Exercise brief – The entries below should be transcribed exactly, every one of them.
[[ Listed entries open ]]
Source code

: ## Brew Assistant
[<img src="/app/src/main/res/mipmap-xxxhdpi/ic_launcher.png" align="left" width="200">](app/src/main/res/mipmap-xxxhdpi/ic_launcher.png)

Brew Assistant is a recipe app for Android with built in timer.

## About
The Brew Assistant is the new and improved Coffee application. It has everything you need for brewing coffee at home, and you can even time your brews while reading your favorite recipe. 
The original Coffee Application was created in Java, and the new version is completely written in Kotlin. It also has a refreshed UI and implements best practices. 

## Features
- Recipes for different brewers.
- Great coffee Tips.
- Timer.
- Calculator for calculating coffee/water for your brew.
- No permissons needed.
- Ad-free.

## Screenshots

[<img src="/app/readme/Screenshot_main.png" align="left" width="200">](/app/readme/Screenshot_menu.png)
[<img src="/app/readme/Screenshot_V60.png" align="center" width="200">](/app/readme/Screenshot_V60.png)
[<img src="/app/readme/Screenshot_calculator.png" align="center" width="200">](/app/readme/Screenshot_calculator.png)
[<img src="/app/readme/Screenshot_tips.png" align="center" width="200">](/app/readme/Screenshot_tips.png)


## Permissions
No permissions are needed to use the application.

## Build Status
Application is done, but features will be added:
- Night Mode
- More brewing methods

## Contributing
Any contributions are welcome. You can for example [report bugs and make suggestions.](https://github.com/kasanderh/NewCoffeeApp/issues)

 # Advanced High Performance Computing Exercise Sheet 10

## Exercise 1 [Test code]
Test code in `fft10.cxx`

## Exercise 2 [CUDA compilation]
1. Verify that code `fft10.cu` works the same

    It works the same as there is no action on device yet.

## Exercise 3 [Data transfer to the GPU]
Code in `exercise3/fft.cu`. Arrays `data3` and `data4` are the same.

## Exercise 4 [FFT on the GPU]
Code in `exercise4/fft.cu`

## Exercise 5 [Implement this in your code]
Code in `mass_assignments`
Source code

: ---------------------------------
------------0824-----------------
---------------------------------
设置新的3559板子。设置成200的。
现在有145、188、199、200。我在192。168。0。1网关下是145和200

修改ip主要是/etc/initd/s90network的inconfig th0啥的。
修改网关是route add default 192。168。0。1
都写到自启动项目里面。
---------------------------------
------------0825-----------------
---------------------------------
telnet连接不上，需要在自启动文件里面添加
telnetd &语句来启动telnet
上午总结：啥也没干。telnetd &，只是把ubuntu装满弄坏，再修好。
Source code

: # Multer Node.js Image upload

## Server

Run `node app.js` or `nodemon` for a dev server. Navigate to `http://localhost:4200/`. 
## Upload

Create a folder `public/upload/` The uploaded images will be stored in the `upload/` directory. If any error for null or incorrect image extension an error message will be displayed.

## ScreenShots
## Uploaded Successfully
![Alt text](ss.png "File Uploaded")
[[ Listed entries closed ]]
Answer for the task –
Source code

: ## Brew Assistant
[<img src="/app/src/main/res/mipmap-xxxhdpi/ic_launcher.png" align="left" width="200">](app/src/main/res/mipmap-xxxhdpi/ic_launcher.png)

Brew Assistant is a recipe app for Android with built in timer.

## About
The Brew Assistant is the new and improved Coffee application. It has everything you need for brewing coffee at home, and you can even time your brews while reading your favorite recipe. 
The original Coffee Application was created in Java, and the new version is completely written in Kotlin. It also has a refreshed UI and implements best practices. 

## Features
- Recipes for different brewers.
- Great coffee Tips.
- Timer.
- Calculator for calculating coffee/water for your brew.
- No permissons needed.
- Ad-free.

## Screenshots

[<img src="/app/readme/Screenshot_main.png" align="left" width="200">](/app/readme/Screenshot_menu.png)
[<img src="/app/readme/Screenshot_V60.png" align="center" width="200">](/app/readme/Screenshot_V60.png)
[<img src="/app/readme/Screenshot_calculator.png" align="center" width="200">](/app/readme/Screenshot_calculator.png)
[<img src="/app/readme/Screenshot_tips.png" align="center" width="200">](/app/readme/Screenshot_tips.png)


## Permissions
No permissions are needed to use the application.

## Build Status
Application is done, but features will be added:
- Night Mode
- More brewing methods

## Contributing
Any contributions are welcome. You can for example [report bugs and make suggestions.](https://github.com/kasanderh/NewCoffeeApp/issues)

 # Advanced High Performance Computing Exercise Sheet 10

## Exercise 1 [Test code]
Test code in `fft10.cxx`

## Exercise 2 [CUDA compilation]
1. Verify that code `fft10.cu` works the same

    It works the same as there is no action on device yet.

## Exercise 3 [Data transfer to the GPU]
Code in `exercise3/fft.cu`. Arrays `data3` and `data4` are the same.

## Exercise 4 [FFT on the GPU]
Code in `exercise4/fft.cu`

## Exercise 5 [Implement this in your code]
Code in `mass_assignments`
Source code

: ---------------------------------
------------0824-----------------
---------------------------------
设置新的3559板子。设置成200的。
现在有145、188、199、200。我在192。168。0。1网关下是145和200

修改ip主要是/etc/initd/s90network的inconfig th0啥的。
修改网关是route add default 192。168。0。1
都写到自启动项目里面。
---------------------------------
------------0825-----------------
---------------------------------
telnet连接不上，需要在自启动文件里面添加
telnetd &语句来启动telnet
上午总结：啥也没干。telnetd &，只是把ubuntu装满弄坏，再修好。
Source code

: # Multer Node.js Image upload

## Server

Run `node app.js` or `nodemon` for a dev server. Navigate to `http://localhost:4200/`. 
## Upload

Create a folder `public/upload/` The uploaded images will be stored in the `upload/` directory. If any error for null or incorrect image extension an error message will be displayed.

## ScreenShots
## Uploaded Successfully
![Alt text](ss.png "File Uploaded")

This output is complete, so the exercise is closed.